TASK TO CARRY OUT: Please return the listing exactly as it stands, skipping any pictures.

GIVEN ENTRIES:
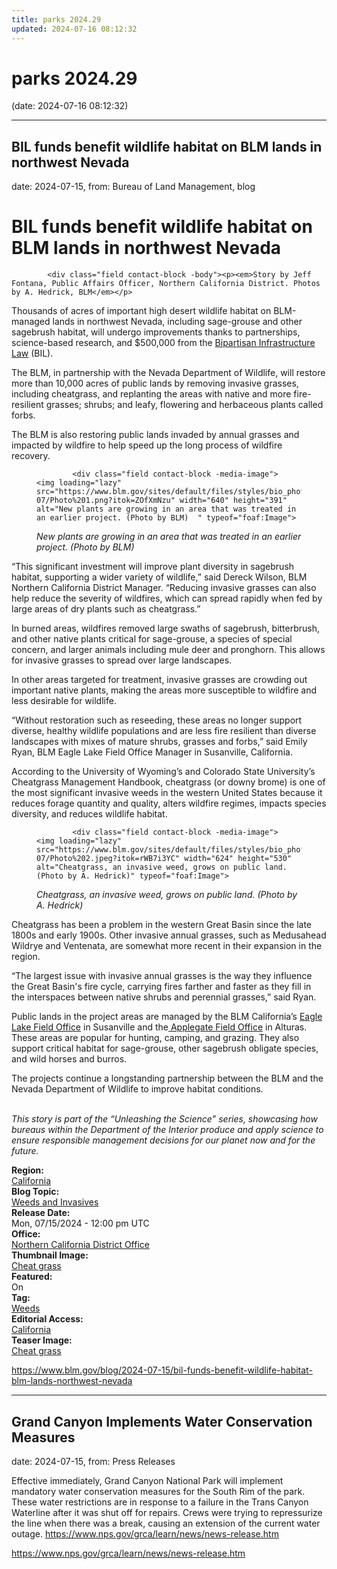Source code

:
 ```yaml
---
title: parks 2024.29
updated: 2024-07-16 08:12:32
---
```


# parks 2024.29

(date: 2024-07-16 08:12:32)

---

## BIL funds benefit wildlife habitat on BLM lands in northwest Nevada

date: 2024-07-15, from: Bureau of Land Management, blog

<div class="field contact-block -title"><h1>BIL funds benefit wildlife habitat on BLM lands in northwest Nevada</h1></div>
      




  

            <div class="field contact-block -body"><p><em>Story by Jeff Fontana, Public Affairs Officer, Northern California District. Photos by A. Hedrick, BLM</em></p>

<p>Thousands of acres of important high desert wildlife habitat on BLM-managed lands in northwest Nevada, including sage-grouse and other sagebrush habitat, will undergo improvements thanks to partnerships, science-based research, and $500,000 from the&nbsp;<a href="https://www.blm.gov/about/laws-and-regulations/infrastructure#:~:text=The%20Infrastructure%20Investment%20and%20Jobs%2cthe%20communities%20we%20directly%20serve.">Bipartisan Infrastructure Law</a>&nbsp;(BIL).</p>

<p>The BLM, in partnership with the Nevada Department of Wildlife, will restore more than 10,000 acres of public lands by removing invasive grasses, including cheatgrass, and replanting the areas with native and more fire-resilient grasses; shrubs; and leafy, flowering and herbaceous plants called forbs.&nbsp;</p>

<p>The BLM is also restoring public lands invaded by annual grasses and impacted by wildfire to help speed up the long process of wildfire recovery.&nbsp;&nbsp;</p>

<figure role="group">
<div data-embed-button="embed_image" data-entity-embed-display="view_mode:media.wysiwyg_embed" data-entity-type="media" data-entity-uuid="968a6d64-8db1-44ff-b826-209c96dfc96b" data-langcode="en" data-entity-embed-display-settings="[]" class="embedded-entity"><div>
  
  




  

            <div class="field contact-block -media-image">  <img loading="lazy" src="https://www.blm.gov/sites/default/files/styles/bio_photo/public/images/2024-07/Photo%201.png?itok=ZOfXmNzu" width="640" height="391" alt="New plants are growing in an area that was treated in an earlier project. (Photo by BLM)  " typeof="foaf:Image">


</div>
      
</div>
</div>

<figcaption><em>New plants are growing in an area that was treated in an earlier project. (Photo by BLM)</em></figcaption>
</figure>


<p>“This significant investment will improve plant diversity in sagebrush habitat, supporting a wider variety of wildlife,” said Dereck Wilson, BLM Northern California District Manager. “Reducing invasive grasses can also help reduce the severity of wildfires, which can spread rapidly when fed by large areas of dry plants such as cheatgrass.”</p>

<p>In burned areas, wildfires removed large swaths of sagebrush, bitterbrush, and other native plants critical for sage-grouse, a species of special concern, and larger animals including mule deer and pronghorn. This allows for invasive grasses to spread over large landscapes.</p>

<p>In other areas targeted for treatment, invasive grasses are crowding out important native plants, making the areas more susceptible to wildfire and less desirable for wildlife.</p>

<p>“Without restoration such as reseeding, these areas no longer support diverse, healthy wildlife populations and are less fire resilient than diverse landscapes with mixes of mature shrubs, grasses and forbs,” said Emily Ryan, BLM Eagle Lake Field Office Manager in Susanville, California.</p>

<p>According to the University of Wyoming’s and Colorado State University’s Cheatgrass Management Handbook, cheatgrass (or downy brome) is one of the most significant invasive weeds in the western United States because it reduces forage quantity and quality, alters wildfire regimes, impacts species diversity, and reduces wildlife habitat.&nbsp;&nbsp;</p>

<figure role="group">
<div data-embed-button="embed_image" data-entity-embed-display="view_mode:media.wysiwyg_embed" data-entity-type="media" data-entity-uuid="d67030b0-8be2-4b36-aab8-f8a55a03c245" data-langcode="en" data-entity-embed-display-settings="[]" class="embedded-entity"><div>
  
  




  

            <div class="field contact-block -media-image">  <img loading="lazy" src="https://www.blm.gov/sites/default/files/styles/bio_photo/public/images/2024-07/Photo%202.jpeg?itok=rWB7i3YC" width="624" height="530" alt="Cheatgrass, an invasive weed, grows on public land. (Photo by A. Hedrick)" typeof="foaf:Image">


</div>
      
</div>
</div>

<figcaption><em>Cheatgrass, an invasive weed, grows on public land. (Photo by A. Hedrick)</em></figcaption>
</figure>


<p>Cheatgrass has been a problem in the western Great Basin since the late 1800s and early 1900s. Other invasive annual grasses, such as Medusahead Wildrye and Ventenata, are somewhat more recent in their expansion in the region.&nbsp;&nbsp;&nbsp;</p>

<p>“The largest issue with invasive annual grasses is the way they influence the Great Basin's fire cycle, carrying fires farther and faster as they fill in the interspaces between native shrubs and perennial grasses,” said Ryan.</p>

<p>Public lands in the project areas are managed by the BLM California’s&nbsp;<a href="https://www.blm.gov/office/eagle-lake-field-office">Eagle Lake Field Office</a>&nbsp;in Susanville and the<a href="https://www.blm.gov/office/applegate-field-office">&nbsp;Applegate Field Office</a>&nbsp;in Alturas. These areas are popular for hunting, camping, and grazing. They also support critical habitat for sage-grouse, other sagebrush obligate species, and wild horses and burros.</p>

<p>The projects continue a longstanding partnership between the BLM and the Nevada Department of Wildlife to improve habitat conditions.&nbsp;<br>
&nbsp;</p>

<p><em>This story is part of the “Unleashing the Science” series, showcasing how bureaus within the Department of the Interior produce and apply science to ensure responsible management decisions for our planet now and for the future.</em></p>
</div>
      




  

  <div class="field contact-block -region">
    <div><strong>Region:</strong> </div>
          <div>
              <div><a href="https://www.blm.gov/region/california" hreflang="en">California</a></div>
              </div>
      </div>





  

<div class="blog-topics">
    <div class="field contact-block -blog-topic">
      <div><strong>Blog Topic:</strong> </div>
                    <div class="blog-topic"><a href="https://www.blm.gov/blog-topic/weeds-and-invasives" hreflang="en">Weeds and Invasives</a></div>
                </div>
  </div>





  

  <div class="field contact-block -release-date">
    <div><strong>Release Date:</strong> </div>
              <div><time datetime="2024-07-15T12:00:00Z">Mon, 07/15/2024 - 12:00 pm UTC</time>
</div>
          </div>





  

  <div class="field contact-block -office">
    <div><strong>Office:</strong> </div>
              <div><a href="https://www.blm.gov/office/northern-california-district-office" hreflang="en">Northern California District Office</a></div>
          </div>





  

  <div class="field contact-block -thumbnail-image">
    <div><strong>Thumbnail Image:</strong> </div>
              <div><a href="https://www.blm.gov/media/49469/edit" hreflang="en">Cheat grass</a></div>
          </div>





  

  <div class="field contact-block -featured">
    <div><strong>Featured:</strong> </div>
              <div>On</div>
          </div>





  

<div class="blog-tags">
    <div class="field contact-block -tag">
      <div><strong>Tag:</strong> </div>
              <div>
                    <div><a href="https://www.blm.gov/tag/weeds" hreflang="en">Weeds</a></div>
                    </div>
          </div>
  </div>





  

  <div class="field contact-block -editorial-access">
    <div><strong>Editorial Access:</strong> </div>
          <div>
              <div><a href="https://www.blm.gov/editorial-access/california" hreflang="en">California</a></div>
              </div>
      </div>





  

  <div class="field contact-block -teaser-image">
    <div><strong>Teaser Image:</strong> </div>
              <div><a href="https://www.blm.gov/media/49469/edit" hreflang="en">Cheat grass</a></div>
          </div> 

<https://www.blm.gov/blog/2024-07-15/bil-funds-benefit-wildlife-habitat-blm-lands-northwest-nevada>

---

## Grand Canyon Implements Water Conservation Measures

date: 2024-07-15, from: Press Releases

Effective immediately, Grand Canyon National Park will implement mandatory water conservation measures for the South Rim of the park. These water restrictions are in response to a failure in the Trans Canyon Waterline after it was shut off for repairs. Crews were trying to repressurize the line when there was a break, causing an extension of the current water outage. https://www.nps.gov/grca/learn/news/news-release.htm 

<https://www.nps.gov/grca/learn/news/news-release.htm>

OUTPUT:
Source code

:
 ```yaml
---
title: parks 2024.29
updated: 2024-07-16 08:12:32
---
```


# parks 2024.29

(date: 2024-07-16 08:12:32)

---

## BIL funds benefit wildlife habitat on BLM lands in northwest Nevada

date: 2024-07-15, from: Bureau of Land Management, blog

<div class="field contact-block -title"><h1>BIL funds benefit wildlife habitat on BLM lands in northwest Nevada</h1></div>
      




  

            <div class="field contact-block -body"><p><em>Story by Jeff Fontana, Public Affairs Officer, Northern California District. Photos by A. Hedrick, BLM</em></p>

<p>Thousands of acres of important high desert wildlife habitat on BLM-managed lands in northwest Nevada, including sage-grouse and other sagebrush habitat, will undergo improvements thanks to partnerships, science-based research, and $500,000 from the&nbsp;<a href="https://www.blm.gov/about/laws-and-regulations/infrastructure#:~:text=The%20Infrastructure%20Investment%20and%20Jobs%2cthe%20communities%20we%20directly%20serve.">Bipartisan Infrastructure Law</a>&nbsp;(BIL).</p>

<p>The BLM, in partnership with the Nevada Department of Wildlife, will restore more than 10,000 acres of public lands by removing invasive grasses, including cheatgrass, and replanting the areas with native and more fire-resilient grasses; shrubs; and leafy, flowering and herbaceous plants called forbs.&nbsp;</p>

<p>The BLM is also restoring public lands invaded by annual grasses and impacted by wildfire to help speed up the long process of wildfire recovery.&nbsp;&nbsp;</p>

<figure role="group">
<div data-embed-button="embed_image" data-entity-embed-display="view_mode:media.wysiwyg_embed" data-entity-type="media" data-entity-uuid="968a6d64-8db1-44ff-b826-209c96dfc96b" data-langcode="en" data-entity-embed-display-settings="[]" class="embedded-entity"><div>
  
  




  

            <div class="field contact-block -media-image">  <img loading="lazy" src="https://www.blm.gov/sites/default/files/styles/bio_photo/public/images/2024-07/Photo%201.png?itok=ZOfXmNzu" width="640" height="391" alt="New plants are growing in an area that was treated in an earlier project. (Photo by BLM)  " typeof="foaf:Image">


</div>
      
</div>
</div>

<figcaption><em>New plants are growing in an area that was treated in an earlier project. (Photo by BLM)</em></figcaption>
</figure>


<p>“This significant investment will improve plant diversity in sagebrush habitat, supporting a wider variety of wildlife,” said Dereck Wilson, BLM Northern California District Manager. “Reducing invasive grasses can also help reduce the severity of wildfires, which can spread rapidly when fed by large areas of dry plants such as cheatgrass.”</p>

<p>In burned areas, wildfires removed large swaths of sagebrush, bitterbrush, and other native plants critical for sage-grouse, a species of special concern, and larger animals including mule deer and pronghorn. This allows for invasive grasses to spread over large landscapes.</p>

<p>In other areas targeted for treatment, invasive grasses are crowding out important native plants, making the areas more susceptible to wildfire and less desirable for wildlife.</p>

<p>“Without restoration such as reseeding, these areas no longer support diverse, healthy wildlife populations and are less fire resilient than diverse landscapes with mixes of mature shrubs, grasses and forbs,” said Emily Ryan, BLM Eagle Lake Field Office Manager in Susanville, California.</p>

<p>According to the University of Wyoming’s and Colorado State University’s Cheatgrass Management Handbook, cheatgrass (or downy brome) is one of the most significant invasive weeds in the western United States because it reduces forage quantity and quality, alters wildfire regimes, impacts species diversity, and reduces wildlife habitat.&nbsp;&nbsp;</p>

<figure role="group">
<div data-embed-button="embed_image" data-entity-embed-display="view_mode:media.wysiwyg_embed" data-entity-type="media" data-entity-uuid="d67030b0-8be2-4b36-aab8-f8a55a03c245" data-langcode="en" data-entity-embed-display-settings="[]" class="embedded-entity"><div>
  
  




  

            <div class="field contact-block -media-image">  <img loading="lazy" src="https://www.blm.gov/sites/default/files/styles/bio_photo/public/images/2024-07/Photo%202.jpeg?itok=rWB7i3YC" width="624" height="530" alt="Cheatgrass, an invasive weed, grows on public land. (Photo by A. Hedrick)" typeof="foaf:Image">


</div>
      
</div>
</div>

<figcaption><em>Cheatgrass, an invasive weed, grows on public land. (Photo by A. Hedrick)</em></figcaption>
</figure>


<p>Cheatgrass has been a problem in the western Great Basin since the late 1800s and early 1900s. Other invasive annual grasses, such as Medusahead Wildrye and Ventenata, are somewhat more recent in their expansion in the region.&nbsp;&nbsp;&nbsp;</p>

<p>“The largest issue with invasive annual grasses is the way they influence the Great Basin's fire cycle, carrying fires farther and faster as they fill in the interspaces between native shrubs and perennial grasses,” said Ryan.</p>

<p>Public lands in the project areas are managed by the BLM California’s&nbsp;<a href="https://www.blm.gov/office/eagle-lake-field-office">Eagle Lake Field Office</a>&nbsp;in Susanville and the<a href="https://www.blm.gov/office/applegate-field-office">&nbsp;Applegate Field Office</a>&nbsp;in Alturas. These areas are popular for hunting, camping, and grazing. They also support critical habitat for sage-grouse, other sagebrush obligate species, and wild horses and burros.</p>

<p>The projects continue a longstanding partnership between the BLM and the Nevada Department of Wildlife to improve habitat conditions.&nbsp;<br>
&nbsp;</p>

<p><em>This story is part of the “Unleashing the Science” series, showcasing how bureaus within the Department of the Interior produce and apply science to ensure responsible management decisions for our planet now and for the future.</em></p>
</div>
      




  

  <div class="field contact-block -region">
    <div><strong>Region:</strong> </div>
          <div>
              <div><a href="https://www.blm.gov/region/california" hreflang="en">California</a></div>
              </div>
      </div>





  

<div class="blog-topics">
    <div class="field contact-block -blog-topic">
      <div><strong>Blog Topic:</strong> </div>
                    <div class="blog-topic"><a href="https://www.blm.gov/blog-topic/weeds-and-invasives" hreflang="en">Weeds and Invasives</a></div>
                </div>
  </div>





  

  <div class="field contact-block -release-date">
    <div><strong>Release Date:</strong> </div>
              <div><time datetime="2024-07-15T12:00:00Z">Mon, 07/15/2024 - 12:00 pm UTC</time>
</div>
          </div>





  

  <div class="field contact-block -office">
    <div><strong>Office:</strong> </div>
              <div><a href="https://www.blm.gov/office/northern-california-district-office" hreflang="en">Northern California District Office</a></div>
          </div>





  

  <div class="field contact-block -thumbnail-image">
    <div><strong>Thumbnail Image:</strong> </div>
              <div><a href="https://www.blm.gov/media/49469/edit" hreflang="en">Cheat grass</a></div>
          </div>





  

  <div class="field contact-block -featured">
    <div><strong>Featured:</strong> </div>
              <div>On</div>
          </div>





  

<div class="blog-tags">
    <div class="field contact-block -tag">
      <div><strong>Tag:</strong> </div>
              <div>
                    <div><a href="https://www.blm.gov/tag/weeds" hreflang="en">Weeds</a></div>
                    </div>
          </div>
  </div>





  

  <div class="field contact-block -editorial-access">
    <div><strong>Editorial Access:</strong> </div>
          <div>
              <div><a href="https://www.blm.gov/editorial-access/california" hreflang="en">California</a></div>
              </div>
      </div>





  

  <div class="field contact-block -teaser-image">
    <div><strong>Teaser Image:</strong> </div>
              <div><a href="https://www.blm.gov/media/49469/edit" hreflang="en">Cheat grass</a></div>
          </div> 

<https://www.blm.gov/blog/2024-07-15/bil-funds-benefit-wildlife-habitat-blm-lands-northwest-nevada>

---

## Grand Canyon Implements Water Conservation Measures

date: 2024-07-15, from: Press Releases

Effective immediately, Grand Canyon National Park will implement mandatory water conservation measures for the South Rim of the park. These water restrictions are in response to a failure in the Trans Canyon Waterline after it was shut off for repairs. Crews were trying to repressurize the line when there was a break, causing an extension of the current water outage. https://www.nps.gov/grca/learn/news/news-release.htm 

<https://www.nps.gov/grca/learn/news/news-release.htm>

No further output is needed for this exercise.